The Fed could cut rates 5 times in 2025 with the US economy bound to slow, chief economist says
- The Fed could cut rates five times in 2025, according to S&P Global Ratings' global chief economist.
- A slowing US economy will give the Fed the green light to cut, the firm predicted.
- That implies the Fed will lower rates by 2 full percentage points as inflation continues to cool.
The Fed could cut rates as many as five times next year, as the US economy can't keep its hot pace of growth forever, according to Paul Gruenwald, S&P Global Ratings' global chief economist.
Speaking to Yahoo Finance on Wednesday, Gruenwald predicted that central bankers would issue three rate cuts in 2024, followed by as many as five rate cuts in 2025. That implies the Fed will take interest rates down by two full percentage points over the next 21 months, a far steeper pace of monetary easing than other economists have forecast.
That's because the economy is bound to slow, Gruenwald said, despite the US seeing a boom in productivity and investment this year. In his view, a slower economy will make it more apparent inflation is on its way back to the Fed's 2% price target, giving central bankers the green light to start cutting rates in earnest.
Though S&P Global is forecasting GDP to expand 2.5% by the end of 2024, the firm sees growth dialing back in the second half of the year. Once that slowdown hits, the Fed will be poised to start trimming interest rates "slower-for-longer," Gruenwald said.
"The US has to slow down," he added. "At some point, and this is actually our forecast, second half of this year we've got to slow down a bit."
There are some upside risks to that forecast. If the labor market "tanks" and unemployment soars higher, the Fed could end up cutting rates even more aggressively than anticipated, Gruenwald said, though he's still expecting the Fed to lower rates gradually.

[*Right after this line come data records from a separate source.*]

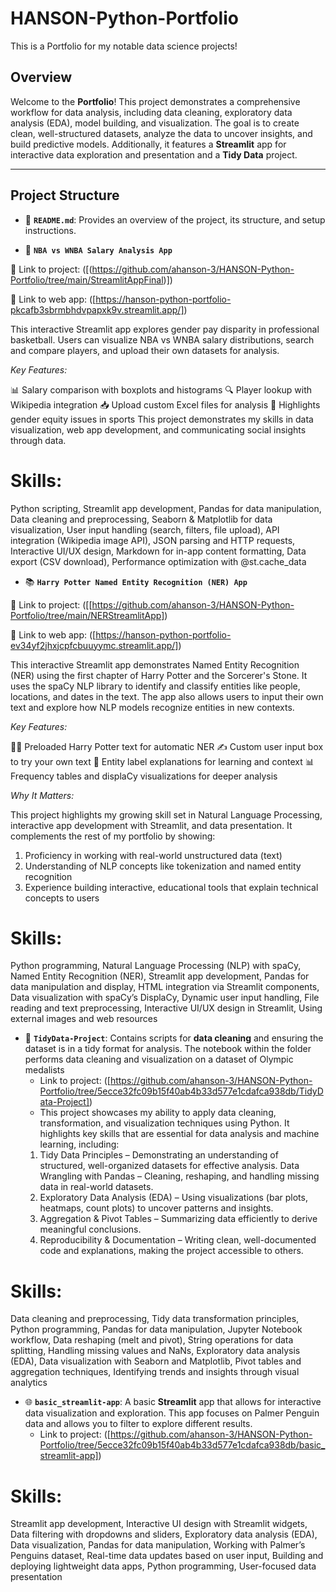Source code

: # HANSON-Python-Portfolio

This is a Portfolio for my notable data science projects!


## Overview
Welcome to the **Portfolio**! This project demonstrates a comprehensive workflow for data analysis, including data cleaning, exploratory data analysis (EDA), model building, and visualization. The goal is to create clean, well-structured datasets, analyze the data to uncover insights, and build predictive models. Additionally, it features a **Streamlit** app for interactive data exploration and presentation and a **Tidy Data** project.

---

## Project Structure

- 📄 **`README.md`**: Provides an overview of the project, its structure, and setup instructions.

- 🏀 **`NBA vs WNBA Salary Analysis App`**
  
🔗 Link to project: ([(https://github.com/ahanson-3/HANSON-Python-Portfolio/tree/main/StreamlitAppFinal)])

🔗 Link to web app: ([https://hanson-python-portfolio-pkcafb3sbrmbhdvpapxk9v.streamlit.app/])

This interactive Streamlit app explores gender pay disparity in professional basketball. Users can visualize NBA vs WNBA salary distributions, search and compare players, and upload their own datasets for analysis.

*Key Features:*

📊 Salary comparison with boxplots and histograms
🔍 Player lookup with Wikipedia integration
📥 Upload custom Excel files for analysis
💬 Highlights gender equity issues in sports
This project demonstrates my skills in data visualization, web app development, and communicating social insights through data.

# Skills: 
Python scripting,
Streamlit app development,
Pandas for data manipulation,
Data cleaning and preprocessing,
Seaborn & Matplotlib for data visualization,
User input handling (search, filters, file upload),
API integration (Wikipedia image API),
JSON parsing and HTTP requests,
Interactive UI/UX design,
Markdown for in-app content formatting,
Data export (CSV download),
Performance optimization with @st.cache_data

- 📚 **`Harry Potter Named Entity Recognition (NER) App`**
  
🔗 Link to project: ([[https://github.com/ahanson-3/HANSON-Python-Portfolio/tree/main/NERStreamlitApp])

🔗 Link to web app: ([https://hanson-python-portfolio-ev34yf2jhxjcpfcbuuyymc.streamlit.app/])

This interactive Streamlit app demonstrates Named Entity Recognition (NER) using the first chapter of Harry Potter and the Sorcerer's Stone. It uses the spaCy NLP library to identify and classify entities like people, locations, and dates in the text. The app also allows users to input their own text and explore how NLP models recognize entities in new contexts.


*Key Features:*

🧙‍♂️ Preloaded Harry Potter text for automatic NER
✍️ Custom user input box to try your own text
🧠 Entity label explanations for learning and context
📊 Frequency tables and displaCy visualizations for deeper analysis

*Why It Matters:*

This project highlights my growing skill set in Natural Language Processing, interactive app development with Streamlit, and data presentation. It complements the rest of my portfolio by showing:
1. Proficiency in working with real-world unstructured data (text)
2. Understanding of NLP concepts like tokenization and named entity recognition
3. Experience building interactive, educational tools that explain technical concepts to users

# Skills:
Python programming,
Natural Language Processing (NLP) with spaCy,
Named Entity Recognition (NER),
Streamlit app development,
Pandas for data manipulation and display,
HTML integration via Streamlit components,
Data visualization with spaCy’s DisplaCy,
Dynamic user input handling,
File reading and text preprocessing,
Interactive UI/UX design in Streamlit,
Using external images and web resources

- 🧹 **`TidyData-Project`**: Contains scripts for **data cleaning** and ensuring the dataset is in a tidy format for analysis. The notebook within the folder performs data cleaning and visualization on a dataset of Olympic medalists
    - Link to project:  ([https://github.com/ahanson-3/HANSON-Python-Portfolio/tree/5ecce32fc09b15f40ab4b33d577e1cdafca938db/TidyData-Project])
    - This project showcases my ability to apply data cleaning, transformation, and visualization techniques using Python. It highlights key skills that are essential for data analysis and machine learning, including:
    1. Tidy Data Principles – Demonstrating an understanding of structured, well-organized datasets for effective analysis.
Data Wrangling with Pandas – Cleaning, reshaping, and handling missing data in real-world datasets.
    2. Exploratory Data Analysis (EDA) – Using visualizations (bar plots, heatmaps, count plots) to uncover patterns and insights.
    3. Aggregation & Pivot Tables – Summarizing data efficiently to derive meaningful conclusions.
    4. Reproducibility & Documentation – Writing clean, well-documented code and explanations, making the project accessible to others.

# Skills:
Data cleaning and preprocessing,
Tidy data transformation principles,
Python programming,
Pandas for data manipulation,
Jupyter Notebook workflow,
Data reshaping (melt and pivot),
String operations for data splitting,
Handling missing values and NaNs,
Exploratory data analysis (EDA),
Data visualization with Seaborn and Matplotlib,
Pivot tables and aggregation techniques,
Identifying trends and insights through visual analytics

- 🌐 **`basic_streamlit-app`**: A basic **Streamlit** app that allows for interactive data visualization and exploration. This app focuses on Palmer Penguin data and allows you to filter to explore different results.
    - Link to project:  ([https://github.com/ahanson-3/HANSON-Python-Portfolio/tree/5ecce32fc09b15f40ab4b33d577e1cdafca938db/basic_streamlit-app])

# Skills:
Streamlit app development,
Interactive UI design with Streamlit widgets,
Data filtering with dropdowns and sliders,
Exploratory data analysis (EDA),
Data visualization,
Pandas for data manipulation,
Working with Palmer’s Penguins dataset,
Real-time data updates based on user input,
Building and deploying lightweight data apps,
Python programming,
User-focused data presentation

That's contrary to the view of other Wall Street forecasters, who are warning rates may stay higher for longer as prices risk remaining stubbornly high. Consumer prices unexpectedly accelerated in February, growing 3.2% year-per-year. Inflation also risks treading even higher this year, some economists have warned, as the AI-fueled stock boom could be loosening financial conditions without the Fed's help.